Studio album by Modern Talking
- Released: 31 March 2003
- Recorded: 2002
- Genre: Eurodance
- Length: 44:11
- Label: Hansa
- Producer: Dieter Bohlen; Thorsten Brötzmann; Kay M. Nickold; Lalo Titenkov; Jeo;

Modern Talking chronology
| Victory (2002) | Universe (2003) | The Final Album: The Ultimate Best Of (2003) |

Singles from Universe
- "TV Makes the Superstar" Released: 3 March 2003;

= Universe (Modern Talking album) =

Universe is the twelfth and final studio album by German duo Modern Talking, released on 31 March 2003 by Hansa Records. The album debuted at number two on the German chart on 14 April 2003, spending three weeks within the top 10 and 12 weeks altogether on the chart.
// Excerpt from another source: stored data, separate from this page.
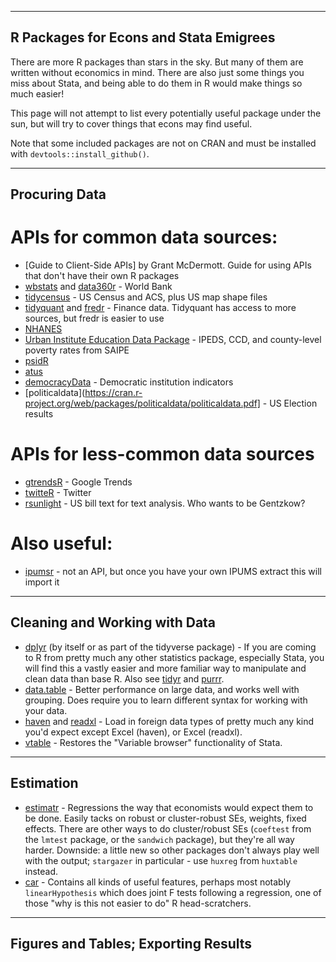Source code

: ----
## R Packages for Econs and Stata Emigrees

There are more R packages than stars in the sky. But many of them are written without economics in mind. There are also just some things you miss about Stata, and being able to do them in R would make things so much easier!

This page will not attempt to list every potentially useful package under the sun, but will try to cover things that econs may find useful. 

Note that some included packages are not on CRAN and must be installed with `devtools::install_github()`.

----
## Procuring Data

# APIs for common data sources:
* [Guide to Client-Side APIs] by Grant McDermott. Guide for using APIs that don't have their own R packages
* [wbstats](https://cran.r-project.org/web/packages/wbstats/wbstats.pdf) and [data360r](https://tcdata360.worldbank.org/tools/data360r) - World Bank
* [tidycensus](https://cran.r-project.org/web/packages/tidycensus/tidycensus.pdf) - US Census and ACS, plus US map shape files
* [tidyquant](https://cran.r-project.org/web/packages/tidyquant/index.html) and [fredr](https://cran.r-project.org/web/packages/fredr/vignettes/fredr.html) - Finance data. Tidyquant has access to more sources, but fredr is easier to use
* [NHANES](https://cran.r-project.org/web/packages/NHANES/NHANES.pdf)
* [Urban Institute Education Data Package](https://github.com/UrbanInstitute/education-data-package-r) - IPEDS, CCD, and county-level poverty rates from SAIPE
* [psidR](https://cran.r-project.org/web/packages/psidR/psidR.pdf)
* [atus](https://cran.r-project.org/web/packages/atus/atus.pdf)
* [democracyData](https://xmarquez.github.io/democracyData/index.html) - Democratic institution indicators
* [politicaldata](https://cran.r-project.org/web/packages/politicaldata/politicaldata.pdf] - US Election results

# APIs for less-common data sources
* [gtrendsR](https://cran.r-project.org/web/packages/gtrendsR/gtrendsR.pdf) - Google Trends
* [twitteR](https://cran.r-project.org/web/packages/twitteR/index.html) - Twitter
* [rsunlight](https://cran.r-project.org/web/packages/rsunlight/rsunlight.pdf) - US bill text for text analysis. Who wants to be Gentzkow?

# Also useful:
* [ipumsr](https://cran.r-project.org/web/packages/ipumsr/vignettes/ipums.html) - not an API, but once you have your own IPUMS extract this will import it

----
## Cleaning and Working with Data

* [dplyr](https://dplyr.tidyverse.org/) (by itself or as part of the tidyverse package) - If you are coming to R from pretty much any other statistics package, especially Stata, you will find this a vastly easier and more familiar way to manipulate and clean data than base R. Also see [tidyr](https://www.rdocumentation.org/packages/tidyr/versions/0.8.3) and [purrr](https://cran.r-project.org/web/packages/purrr/purrr.pdf).
* [data.table](https://cran.r-project.org/web/packages/data.table/index.html) - Better performance on large data, and works well with grouping. Does require you to learn different syntax for working with your data.
* [haven](https://cran.r-project.org/web/packages/haven/index.html) and [readxl](https://cran.r-project.org/web/packages/readxl/index.html) - Load in foreign data types of pretty much any kind you'd expect except Excel (haven), or Excel (readxl).
* [vtable](https://cran.r-project.org/package=vtable) - Restores the "Variable browser" functionality of Stata.

----
## Estimation

* [estimatr](https://cran.r-project.org/web/packages/estimatr/estimatr.pdf) - Regressions the way that economists would expect them to be done. Easily tacks on robust or cluster-robust SEs, weights, fixed effects. There are other ways to do cluster/robust SEs (`coeftest` from the `lmtest` package, or the `sandwich` package), but they're all way harder. Downside: a little new so other packages don't always play well with the output; `stargazer` in particular - use `huxreg` from `huxtable` instead.
* [car](https://cran.r-project.org/web/packages/car/index.html) - Contains all kinds of useful features, perhaps most notably `linearHypothesis` which does joint F tests following a regression, one of those "why is this not easier to do" R head-scratchers.

----
## Figures and Tables; Exporting Results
Universe has been certified gold by the Bundesverband Musikindustrie (BVMI) for shipping over 100,000 units in Germany.

Professional ratings
Review scores
| Source | Rating |
| AllMusic |  |
| laut.de |  |

==Track listing==

| No. | Title | Producer(s) | Length |
|---|---|---|---|
| 1. | "TV Makes the Superstar" | Bohlen; Thorsten Brötzmann^{[a]}; | 3:44 |
| 2. | "I'm No Rockefeller" | Bohlen; Brötzmann^{[a]}; | 3:40 |
| 3. | "Mystery" | Bohlen; Kay M. Nickold^{[a]}; | 3:32 |
| 4. | "Everybody Needs Somebody" | Bohlen; Jeo^{[a]}; Lalo Titenkov^{[a]}; | 4:09 |
| 5. | "Heart of an Angel" | Bohlen; Jeo^{[a]}; Titenkov^{[a]}; | 4:08 |
| 6. | "Who Will Be There" | Bohlen; Nickold^{[a]}; | 3:47 |
| 7. | "Knocking on My Door" | Bohlen; Jeo^{[a]}; Titenkov^{[a]}; | 3:36 |
| 8. | "Should I, Would I, Could I" | Bohlen; Jeo^{[a]}; Titenkov^{[a]}; | 3:45 |
| 9. | "Blackbird" | Bohlen; Jeo^{[a]}; Titenkov^{[a]}; | 3:17 |
| 10. | "Life Is Too Short" | Bohlen; Brötzmann^{[a]}; | 3:32 |
| 11. | "Nothing but the Truth" | Bohlen; Nickold^{[a]}; | 3:20 |
| 12. | "Superstar" | Bohlen; Nickold^{[a]}; | 3:41 |

===Notes===
- signifies a co-producer

==Charts==

===Weekly charts===

Weekly chart performance for Universe
| Chart (2003) | Peak position |
|---|---|
| Austrian Albums (Ö3 Austria) | 10 |
| Czech Albums (ČNS IFPI) | 19 |
| European Albums (Music & Media) | 11 |
| German Albums (Offizielle Top 100) | 2 |
| Hungarian Albums (MAHASZ) | 24 |
| Polish Albums (ZPAV) | 20 |
| Swiss Albums (Schweizer Hitparade) | 25 |

===Year-end charts===

Year-end chart performance for Universe
| Chart (2003) | Position |
|---|---|
| German Albums (Offizielle Top 100) | 66 |

==Certifications==

Certifications for Universe
| Region | Certification | Certified units/sales |
| Germany (BVMI) | Gold | 100,000^{^} |
^{^} Shipments figures based on certification alone.